И это все о нем - Виль Липатов
Шрифт:
Интервал:
Закладка:
Прохоров начал утреннюю зарядку с легких дыхательных упражнений, затратил на это минут пять-шесть, потом выполнил ровно восемь статических упражнений, рассчитанных на длительное напряжение, от которых на его сухих руках и ногах набухли продолговатые, твердые, как мрамор, мускулы.
Затем началось самое важное и со стороны жутковатое. Секунду-другую капитан Прохоров стоял неподвижно, с постным лицом, потом неожиданно утробно хэкнул, оскалил зубы и так стремительно упал на траву голой спиной, словно ему перебили ноги, но одновременно с этим он сделал руками такое движение, точно в них находилось тяжелое, извивающееся тело другого человека; едва успев прикоснуться спиной к земле, Прохоров пружиной распрямился, повертываясь в воздухе лицом к земле, бросился на нее грудью и прилег, замер, как бы придавив намертво того воображаемого человека, который секундой раньше извивался в его руках.
— Хэк! — еще раз выдохнул Прохоров.
Он легко, но лениво встал на ноги, сделав опять постное, скучающее лицо, начал искоса поглядывать в ту точку утреннего неба, где могла находиться занесенная для ножевого удара рука невидимого противника. Определив ее место, Прохоров понемножечку сгибался, втягивал голову в плечи, глаза у него бледнели, обесцвечивались, словно из них выкачивали темную жидкость. С рукой, висящей в воздухе, видимо, что-то происходило, и он глядел на нее пустыми, ничего не выражающими глазами; затем бесшумно, как бы взлетев, ринулся вверх, повис на мгновение над землей, весь, скорчившись, ухватившись обеими руками за невидимую руку, начал падать на бок, но не упал, а, наоборот, выпрямился, согнул левую ногу в колене и так держал ее, словно наступал воображаемому противнику на грудь.
Хэк!
После этого Прохоров остановился, сам себе галантно улыбнулся, хотел погрозить удивленной сороке пальцем, но не успел — что-то случилось, и он с размаху упал на землю, в мгновение ока перекатился вправо, и отчего-то почудилось, что над его головой просвистела пуля.
— Фью! — на самом деле свистнул Прохоров.

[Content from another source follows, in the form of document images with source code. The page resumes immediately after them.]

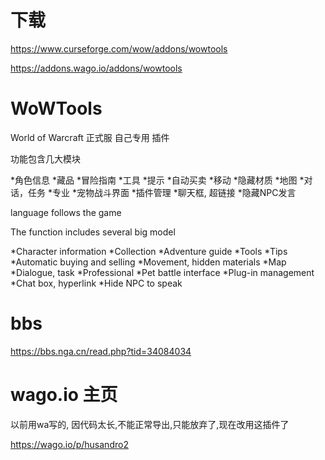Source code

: # 下载
https://www.curseforge.com/wow/addons/wowtools

https://addons.wago.io/addons/wowtools

# WoWTools
World of Warcraft 正式服 自己专用 插件

功能包含几大模块

*角色信息 *藏品 *冒险指南 *工具 *提示 *自动买卖 *移动 *隐藏材质 *地图 *对话，任务 *专业 *宠物战斗界面 *插件管理  *聊天框, 超链接 *隐藏NPC发言

language follows the game

The function includes several big model
    
*Character information *Collection *Adventure guide *Tools *Tips *Automatic buying and selling *Movement, hidden materials *Map *Dialogue, task *Professional *Pet battle interface *Plug-in management *Chat box, hyperlink *Hide NPC to speak

# bbs
https://bbs.nga.cn/read.php?tid=34084034

# wago.io 主页

以前用wa写的, 因代码太长,不能正常导出,只能放弃了,现在改用这插件了

https://wago.io/p/husandro2
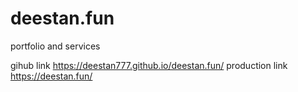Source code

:# deestan.fun
portfolio and services

gihub link https://deestan777.github.io/deestan.fun/
production link https://deestan.fun/
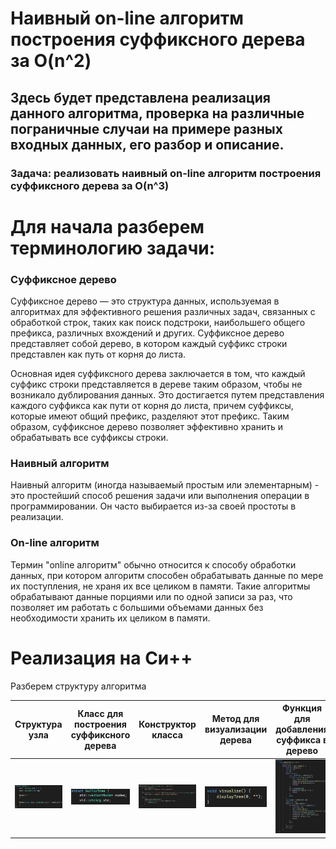 # Наивный on-line алгоритм построения суффиксного дерева за O(n^2)
## Здесь будет представлена реализация данного алгоритма, проверка на различные пограничные случаи на примере разных входных данных, его разбор и описание.
### Задача: реализовать наивный on-line алгоритм построения суффиксного дерева за O(n^3)


# Для начала разберем терминологию задачи:

### Суффиксное дерево
Суффиксное дерево — это структура данных, используемая в алгоритмах для эффективного решения различных задач, связанных с обработкой строк, таких как поиск подстроки, наибольшего общего префикса, различных вхождений и других. Суффиксное дерево представляет собой дерево, в котором каждый суффикс строки представлен как путь от корня до листа.

Основная идея суффиксного дерева заключается в том, что каждый суффикс строки представляется в дереве таким образом, чтобы не возникало дублирования данных. Это достигается путем представления каждого суффикса как пути от корня до листа, причем суффиксы, которые имеют общий префикс, разделяют этот префикс. Таким образом, суффиксное дерево позволяет эффективно хранить и обрабатывать все суффиксы строки.

### Наивный алгоритм
Наивный алгоритм (иногда называемый простым или элементарным) - это простейший способ решения задачи или выполнения операции в программировании. Он часто выбирается из-за своей простоты в реализации.

### On-line алгоритм
Термин "online алгоритм" обычно относится к способу обработки данных, при котором алгоритм способен обрабатывать данные по мере их поступления, не храня их все целиком в памяти. Такие алгоритмы обрабатывают данные порциями или по одной записи за раз, что позволяет им работать с большими объемами данных без необходимости хранить их целиком в памяти.

# Реализация на Си++
Разберем структуру алгоритма

|Структура узла|Класс для построения суффиксного дерева|Конструктор класса|Метод для визуализации дерева|Функция для добавления суффикса в дерево|Функция для визуализации дерева|Функция вывода|
|----------------|----------------|----------------|---------------|---------------|---------------|---------------|
|![node_str](./pic/node.jpg)|![class](./pic/build.jpg)|![constr](./pic/construct.jpg)|![vis](./pic/visual.jpg)|![add](./pic/add.jpg)|![display](./pic/display.jpg)|![main](./pic/main.jpg)|
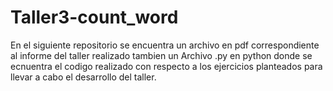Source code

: # Taller3-count_word

En el siguiente repositorio se encuentra un archivo en pdf correspondiente al informe del taller realizado
tambien un Archivo .py en python donde se ecnuentra el codigo realizado con respecto a los ejercicios planteados
para llevar a cabo el desarrollo del taller.
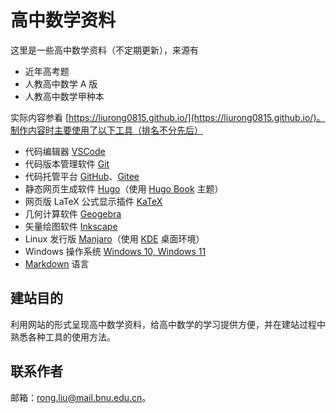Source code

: # 高中数学资料

这里是一些高中数学资料（不定期更新），来源有

- 近年高考题
- 人教高中数学 A 版
- 人教高中数学甲种本

实际内容参看 [https://liurong0815.github.io/](https://liurong0815.github.io/)。制作内容时主要使用了以下工具（排名不分先后）

- 代码编辑器 [VSCode](https://code.visualstudio.com)
- 代码版本管理软件 [Git](https://git-scm.com)
- 代码托管平台 [GitHub](https://github.com)、[Gitee](https://gitee.com)
- 静态网页生成软件 [Hugo](https://gohugo.io/)（使用 [Hugo Book](https://themes.gohugo.io/hugo-book/) 主题）
- 网页版 LaTeX 公式显示插件 [KaTeX](https://katex.org)
- 几何计算软件 [Geogebra](https://www.geogebra.org)
- 矢量绘图软件 [Inkscape](https://inkscape.org)
- Linux 发行版 [Manjaro](https://manjaro.org)（使用 [KDE](https://kde.org) 桌面环境）
- Windows 操作系统 [Windows 10, Windows 11](https://www.microsoft.com/)
- [Markdown](http://daringfireball.net/projects/markdown) 语言

## 建站目的

利用网站的形式呈现高中数学资料，给高中数学的学习提供方便，并在建站过程中熟悉各种工具的使用方法。

## 联系作者

邮箱：[rong.liu@mail.bnu.edu.cn](mailto:rong.liu@mail.bnu.edu.cn)。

Отдохнув немного, он широко расставил ноги, сделал руками такое движение, как будто поправлял на себе широкий тугой пояс, затем, выставив обе руки вперед, ласково, но крепко обнял невидимого противника и начал, пританцовывая, двигаться по замкнутому кругу. Он то отступал назад, то, делая ногой забавное антраше, двигался вперед, как в смешной нанайской борьбе, то цеплялся ногами за землю, не давая себя увлечь вперед; глядел при этом Прохоров на ноги воображаемого противника, все ждал чего-то, бестолково топчась, и… внезапно ударил ногой ногу невидимого и стал падать вместе с тем, кого держал в руках.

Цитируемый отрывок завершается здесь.